### WHAT TO PRODUCE
Please reproduce every record exactly as written, leaving out the pictures.

### Stored entries

════════

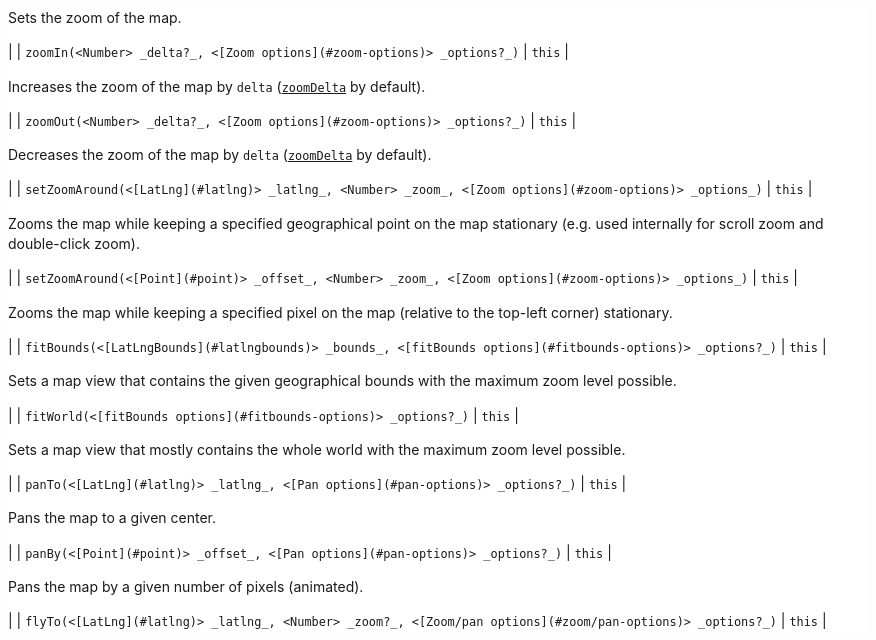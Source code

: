 Sets the zoom of the map.

 |
| `zoomIn(<Number> _delta?_, <[Zoom options](#zoom-options)> _options?_)` | `this` | 

Increases the zoom of the map by `delta` ([`zoomDelta`](#map-zoomdelta) by default).

 |
| `zoomOut(<Number> _delta?_, <[Zoom options](#zoom-options)> _options?_)` | `this` | 

Decreases the zoom of the map by `delta` ([`zoomDelta`](#map-zoomdelta) by default).

 |
| `setZoomAround(<[LatLng](#latlng)> _latlng_, <Number> _zoom_, <[Zoom options](#zoom-options)> _options_)` | `this` | 

Zooms the map while keeping a specified geographical point on the map stationary (e.g. used internally for scroll zoom and double-click zoom).

 |
| `setZoomAround(<[Point](#point)> _offset_, <Number> _zoom_, <[Zoom options](#zoom-options)> _options_)` | `this` | 

Zooms the map while keeping a specified pixel on the map (relative to the top-left corner) stationary.

 |
| `fitBounds(<[LatLngBounds](#latlngbounds)> _bounds_, <[fitBounds options](#fitbounds-options)> _options?_)` | `this` | 

Sets a map view that contains the given geographical bounds with the maximum zoom level possible.

 |
| `fitWorld(<[fitBounds options](#fitbounds-options)> _options?_)` | `this` | 

Sets a map view that mostly contains the whole world with the maximum zoom level possible.

 |
| `panTo(<[LatLng](#latlng)> _latlng_, <[Pan options](#pan-options)> _options?_)` | `this` | 

Pans the map to a given center.

 |
| `panBy(<[Point](#point)> _offset_, <[Pan options](#pan-options)> _options?_)` | `this` | 

Pans the map by a given number of pixels (animated).

 |
| `flyTo(<[LatLng](#latlng)> _latlng_, <Number> _zoom?_, <[Zoom/pan options](#zoom/pan-options)> _options?_)` | `this` | 
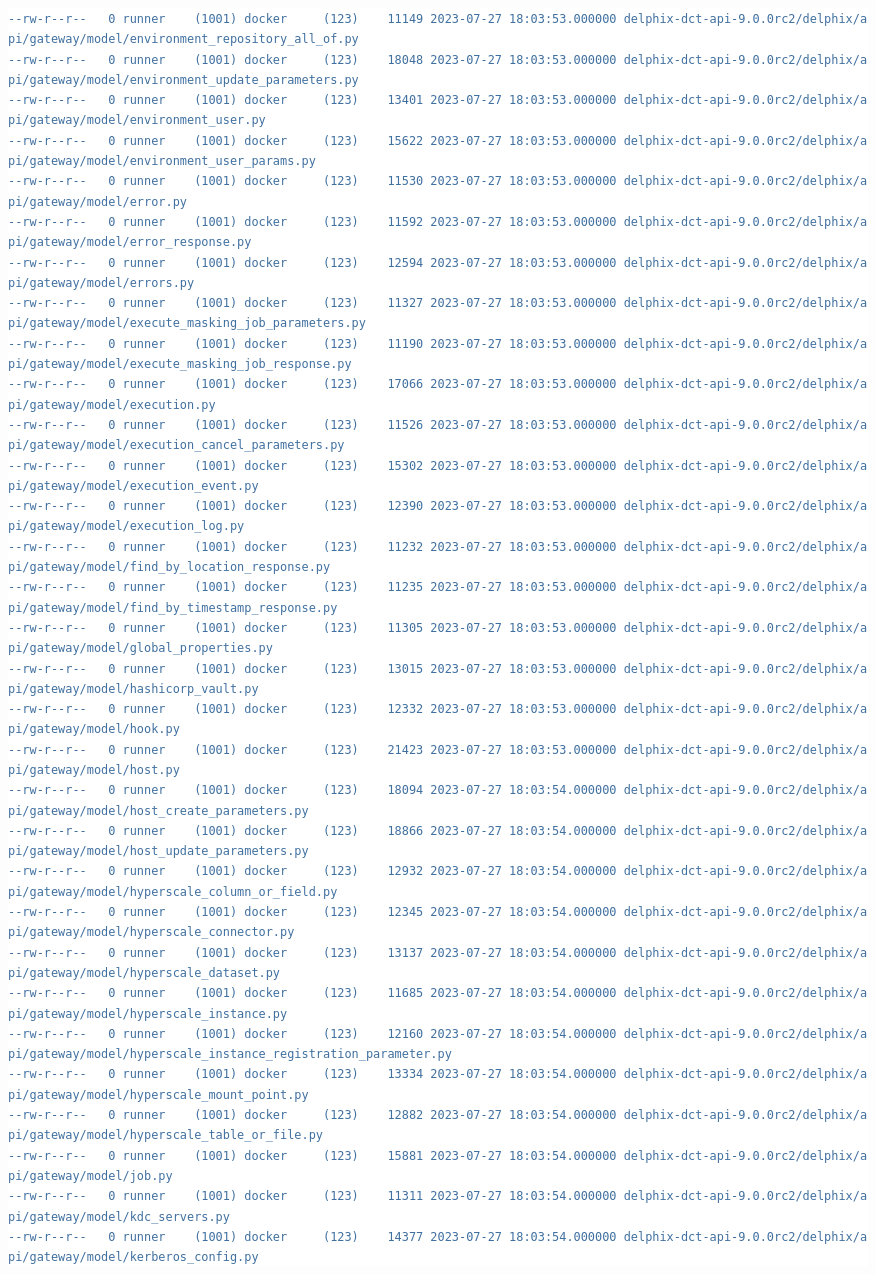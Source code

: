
 ```diff
--rw-r--r--   0 runner    (1001) docker     (123)    11149 2023-07-27 18:03:53.000000 delphix-dct-api-9.0.0rc2/delphix/api/gateway/model/environment_repository_all_of.py
--rw-r--r--   0 runner    (1001) docker     (123)    18048 2023-07-27 18:03:53.000000 delphix-dct-api-9.0.0rc2/delphix/api/gateway/model/environment_update_parameters.py
--rw-r--r--   0 runner    (1001) docker     (123)    13401 2023-07-27 18:03:53.000000 delphix-dct-api-9.0.0rc2/delphix/api/gateway/model/environment_user.py
--rw-r--r--   0 runner    (1001) docker     (123)    15622 2023-07-27 18:03:53.000000 delphix-dct-api-9.0.0rc2/delphix/api/gateway/model/environment_user_params.py
--rw-r--r--   0 runner    (1001) docker     (123)    11530 2023-07-27 18:03:53.000000 delphix-dct-api-9.0.0rc2/delphix/api/gateway/model/error.py
--rw-r--r--   0 runner    (1001) docker     (123)    11592 2023-07-27 18:03:53.000000 delphix-dct-api-9.0.0rc2/delphix/api/gateway/model/error_response.py
--rw-r--r--   0 runner    (1001) docker     (123)    12594 2023-07-27 18:03:53.000000 delphix-dct-api-9.0.0rc2/delphix/api/gateway/model/errors.py
--rw-r--r--   0 runner    (1001) docker     (123)    11327 2023-07-27 18:03:53.000000 delphix-dct-api-9.0.0rc2/delphix/api/gateway/model/execute_masking_job_parameters.py
--rw-r--r--   0 runner    (1001) docker     (123)    11190 2023-07-27 18:03:53.000000 delphix-dct-api-9.0.0rc2/delphix/api/gateway/model/execute_masking_job_response.py
--rw-r--r--   0 runner    (1001) docker     (123)    17066 2023-07-27 18:03:53.000000 delphix-dct-api-9.0.0rc2/delphix/api/gateway/model/execution.py
--rw-r--r--   0 runner    (1001) docker     (123)    11526 2023-07-27 18:03:53.000000 delphix-dct-api-9.0.0rc2/delphix/api/gateway/model/execution_cancel_parameters.py
--rw-r--r--   0 runner    (1001) docker     (123)    15302 2023-07-27 18:03:53.000000 delphix-dct-api-9.0.0rc2/delphix/api/gateway/model/execution_event.py
--rw-r--r--   0 runner    (1001) docker     (123)    12390 2023-07-27 18:03:53.000000 delphix-dct-api-9.0.0rc2/delphix/api/gateway/model/execution_log.py
--rw-r--r--   0 runner    (1001) docker     (123)    11232 2023-07-27 18:03:53.000000 delphix-dct-api-9.0.0rc2/delphix/api/gateway/model/find_by_location_response.py
--rw-r--r--   0 runner    (1001) docker     (123)    11235 2023-07-27 18:03:53.000000 delphix-dct-api-9.0.0rc2/delphix/api/gateway/model/find_by_timestamp_response.py
--rw-r--r--   0 runner    (1001) docker     (123)    11305 2023-07-27 18:03:53.000000 delphix-dct-api-9.0.0rc2/delphix/api/gateway/model/global_properties.py
--rw-r--r--   0 runner    (1001) docker     (123)    13015 2023-07-27 18:03:53.000000 delphix-dct-api-9.0.0rc2/delphix/api/gateway/model/hashicorp_vault.py
--rw-r--r--   0 runner    (1001) docker     (123)    12332 2023-07-27 18:03:53.000000 delphix-dct-api-9.0.0rc2/delphix/api/gateway/model/hook.py
--rw-r--r--   0 runner    (1001) docker     (123)    21423 2023-07-27 18:03:53.000000 delphix-dct-api-9.0.0rc2/delphix/api/gateway/model/host.py
--rw-r--r--   0 runner    (1001) docker     (123)    18094 2023-07-27 18:03:54.000000 delphix-dct-api-9.0.0rc2/delphix/api/gateway/model/host_create_parameters.py
--rw-r--r--   0 runner    (1001) docker     (123)    18866 2023-07-27 18:03:54.000000 delphix-dct-api-9.0.0rc2/delphix/api/gateway/model/host_update_parameters.py
--rw-r--r--   0 runner    (1001) docker     (123)    12932 2023-07-27 18:03:54.000000 delphix-dct-api-9.0.0rc2/delphix/api/gateway/model/hyperscale_column_or_field.py
--rw-r--r--   0 runner    (1001) docker     (123)    12345 2023-07-27 18:03:54.000000 delphix-dct-api-9.0.0rc2/delphix/api/gateway/model/hyperscale_connector.py
--rw-r--r--   0 runner    (1001) docker     (123)    13137 2023-07-27 18:03:54.000000 delphix-dct-api-9.0.0rc2/delphix/api/gateway/model/hyperscale_dataset.py
--rw-r--r--   0 runner    (1001) docker     (123)    11685 2023-07-27 18:03:54.000000 delphix-dct-api-9.0.0rc2/delphix/api/gateway/model/hyperscale_instance.py
--rw-r--r--   0 runner    (1001) docker     (123)    12160 2023-07-27 18:03:54.000000 delphix-dct-api-9.0.0rc2/delphix/api/gateway/model/hyperscale_instance_registration_parameter.py
--rw-r--r--   0 runner    (1001) docker     (123)    13334 2023-07-27 18:03:54.000000 delphix-dct-api-9.0.0rc2/delphix/api/gateway/model/hyperscale_mount_point.py
--rw-r--r--   0 runner    (1001) docker     (123)    12882 2023-07-27 18:03:54.000000 delphix-dct-api-9.0.0rc2/delphix/api/gateway/model/hyperscale_table_or_file.py
--rw-r--r--   0 runner    (1001) docker     (123)    15881 2023-07-27 18:03:54.000000 delphix-dct-api-9.0.0rc2/delphix/api/gateway/model/job.py
--rw-r--r--   0 runner    (1001) docker     (123)    11311 2023-07-27 18:03:54.000000 delphix-dct-api-9.0.0rc2/delphix/api/gateway/model/kdc_servers.py
--rw-r--r--   0 runner    (1001) docker     (123)    14377 2023-07-27 18:03:54.000000 delphix-dct-api-9.0.0rc2/delphix/api/gateway/model/kerberos_config.py
```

════════

### SOLUTION FOR THIS PROBLEM
Source code

: Sets the zoom of the map.

 |
| `zoomIn(<Number> _delta?_, <[Zoom options](#zoom-options)> _options?_)` | `this` | 

Increases the zoom of the map by `delta` ([`zoomDelta`](#map-zoomdelta) by default).

 |
| `zoomOut(<Number> _delta?_, <[Zoom options](#zoom-options)> _options?_)` | `this` | 

Decreases the zoom of the map by `delta` ([`zoomDelta`](#map-zoomdelta) by default).

 |
| `setZoomAround(<[LatLng](#latlng)> _latlng_, <Number> _zoom_, <[Zoom options](#zoom-options)> _options_)` | `this` | 

Zooms the map while keeping a specified geographical point on the map stationary (e.g. used internally for scroll zoom and double-click zoom).

 |
| `setZoomAround(<[Point](#point)> _offset_, <Number> _zoom_, <[Zoom options](#zoom-options)> _options_)` | `this` | 

Zooms the map while keeping a specified pixel on the map (relative to the top-left corner) stationary.

 |
| `fitBounds(<[LatLngBounds](#latlngbounds)> _bounds_, <[fitBounds options](#fitbounds-options)> _options?_)` | `this` | 

Sets a map view that contains the given geographical bounds with the maximum zoom level possible.

 |
| `fitWorld(<[fitBounds options](#fitbounds-options)> _options?_)` | `this` | 

Sets a map view that mostly contains the whole world with the maximum zoom level possible.

 |
| `panTo(<[LatLng](#latlng)> _latlng_, <[Pan options](#pan-options)> _options?_)` | `this` | 

Pans the map to a given center.

 |
| `panBy(<[Point](#point)> _offset_, <[Pan options](#pan-options)> _options?_)` | `this` | 

Pans the map by a given number of pixels (animated).

 |
| `flyTo(<[LatLng](#latlng)> _latlng_, <Number> _zoom?_, <[Zoom/pan options](#zoom/pan-options)> _options?_)` | `this` | 
Source code

:
 ```diff
--rw-r--r--   0 runner    (1001) docker     (123)    11149 2023-07-27 18:03:53.000000 delphix-dct-api-9.0.0rc2/delphix/api/gateway/model/environment_repository_all_of.py
--rw-r--r--   0 runner    (1001) docker     (123)    18048 2023-07-27 18:03:53.000000 delphix-dct-api-9.0.0rc2/delphix/api/gateway/model/environment_update_parameters.py
--rw-r--r--   0 runner    (1001) docker     (123)    13401 2023-07-27 18:03:53.000000 delphix-dct-api-9.0.0rc2/delphix/api/gateway/model/environment_user.py
--rw-r--r--   0 runner    (1001) docker     (123)    15622 2023-07-27 18:03:53.000000 delphix-dct-api-9.0.0rc2/delphix/api/gateway/model/environment_user_params.py
--rw-r--r--   0 runner    (1001) docker     (123)    11530 2023-07-27 18:03:53.000000 delphix-dct-api-9.0.0rc2/delphix/api/gateway/model/error.py
--rw-r--r--   0 runner    (1001) docker     (123)    11592 2023-07-27 18:03:53.000000 delphix-dct-api-9.0.0rc2/delphix/api/gateway/model/error_response.py
--rw-r--r--   0 runner    (1001) docker     (123)    12594 2023-07-27 18:03:53.000000 delphix-dct-api-9.0.0rc2/delphix/api/gateway/model/errors.py
--rw-r--r--   0 runner    (1001) docker     (123)    11327 2023-07-27 18:03:53.000000 delphix-dct-api-9.0.0rc2/delphix/api/gateway/model/execute_masking_job_parameters.py
--rw-r--r--   0 runner    (1001) docker     (123)    11190 2023-07-27 18:03:53.000000 delphix-dct-api-9.0.0rc2/delphix/api/gateway/model/execute_masking_job_response.py
--rw-r--r--   0 runner    (1001) docker     (123)    17066 2023-07-27 18:03:53.000000 delphix-dct-api-9.0.0rc2/delphix/api/gateway/model/execution.py
--rw-r--r--   0 runner    (1001) docker     (123)    11526 2023-07-27 18:03:53.000000 delphix-dct-api-9.0.0rc2/delphix/api/gateway/model/execution_cancel_parameters.py
--rw-r--r--   0 runner    (1001) docker     (123)    15302 2023-07-27 18:03:53.000000 delphix-dct-api-9.0.0rc2/delphix/api/gateway/model/execution_event.py
--rw-r--r--   0 runner    (1001) docker     (123)    12390 2023-07-27 18:03:53.000000 delphix-dct-api-9.0.0rc2/delphix/api/gateway/model/execution_log.py
--rw-r--r--   0 runner    (1001) docker     (123)    11232 2023-07-27 18:03:53.000000 delphix-dct-api-9.0.0rc2/delphix/api/gateway/model/find_by_location_response.py
--rw-r--r--   0 runner    (1001) docker     (123)    11235 2023-07-27 18:03:53.000000 delphix-dct-api-9.0.0rc2/delphix/api/gateway/model/find_by_timestamp_response.py
--rw-r--r--   0 runner    (1001) docker     (123)    11305 2023-07-27 18:03:53.000000 delphix-dct-api-9.0.0rc2/delphix/api/gateway/model/global_properties.py
--rw-r--r--   0 runner    (1001) docker     (123)    13015 2023-07-27 18:03:53.000000 delphix-dct-api-9.0.0rc2/delphix/api/gateway/model/hashicorp_vault.py
--rw-r--r--   0 runner    (1001) docker     (123)    12332 2023-07-27 18:03:53.000000 delphix-dct-api-9.0.0rc2/delphix/api/gateway/model/hook.py
--rw-r--r--   0 runner    (1001) docker     (123)    21423 2023-07-27 18:03:53.000000 delphix-dct-api-9.0.0rc2/delphix/api/gateway/model/host.py
--rw-r--r--   0 runner    (1001) docker     (123)    18094 2023-07-27 18:03:54.000000 delphix-dct-api-9.0.0rc2/delphix/api/gateway/model/host_create_parameters.py
--rw-r--r--   0 runner    (1001) docker     (123)    18866 2023-07-27 18:03:54.000000 delphix-dct-api-9.0.0rc2/delphix/api/gateway/model/host_update_parameters.py
--rw-r--r--   0 runner    (1001) docker     (123)    12932 2023-07-27 18:03:54.000000 delphix-dct-api-9.0.0rc2/delphix/api/gateway/model/hyperscale_column_or_field.py
--rw-r--r--   0 runner    (1001) docker     (123)    12345 2023-07-27 18:03:54.000000 delphix-dct-api-9.0.0rc2/delphix/api/gateway/model/hyperscale_connector.py
--rw-r--r--   0 runner    (1001) docker     (123)    13137 2023-07-27 18:03:54.000000 delphix-dct-api-9.0.0rc2/delphix/api/gateway/model/hyperscale_dataset.py
--rw-r--r--   0 runner    (1001) docker     (123)    11685 2023-07-27 18:03:54.000000 delphix-dct-api-9.0.0rc2/delphix/api/gateway/model/hyperscale_instance.py
--rw-r--r--   0 runner    (1001) docker     (123)    12160 2023-07-27 18:03:54.000000 delphix-dct-api-9.0.0rc2/delphix/api/gateway/model/hyperscale_instance_registration_parameter.py
--rw-r--r--   0 runner    (1001) docker     (123)    13334 2023-07-27 18:03:54.000000 delphix-dct-api-9.0.0rc2/delphix/api/gateway/model/hyperscale_mount_point.py
--rw-r--r--   0 runner    (1001) docker     (123)    12882 2023-07-27 18:03:54.000000 delphix-dct-api-9.0.0rc2/delphix/api/gateway/model/hyperscale_table_or_file.py
--rw-r--r--   0 runner    (1001) docker     (123)    15881 2023-07-27 18:03:54.000000 delphix-dct-api-9.0.0rc2/delphix/api/gateway/model/job.py
--rw-r--r--   0 runner    (1001) docker     (123)    11311 2023-07-27 18:03:54.000000 delphix-dct-api-9.0.0rc2/delphix/api/gateway/model/kdc_servers.py
--rw-r--r--   0 runner    (1001) docker     (123)    14377 2023-07-27 18:03:54.000000 delphix-dct-api-9.0.0rc2/delphix/api/gateway/model/kerberos_config.py
```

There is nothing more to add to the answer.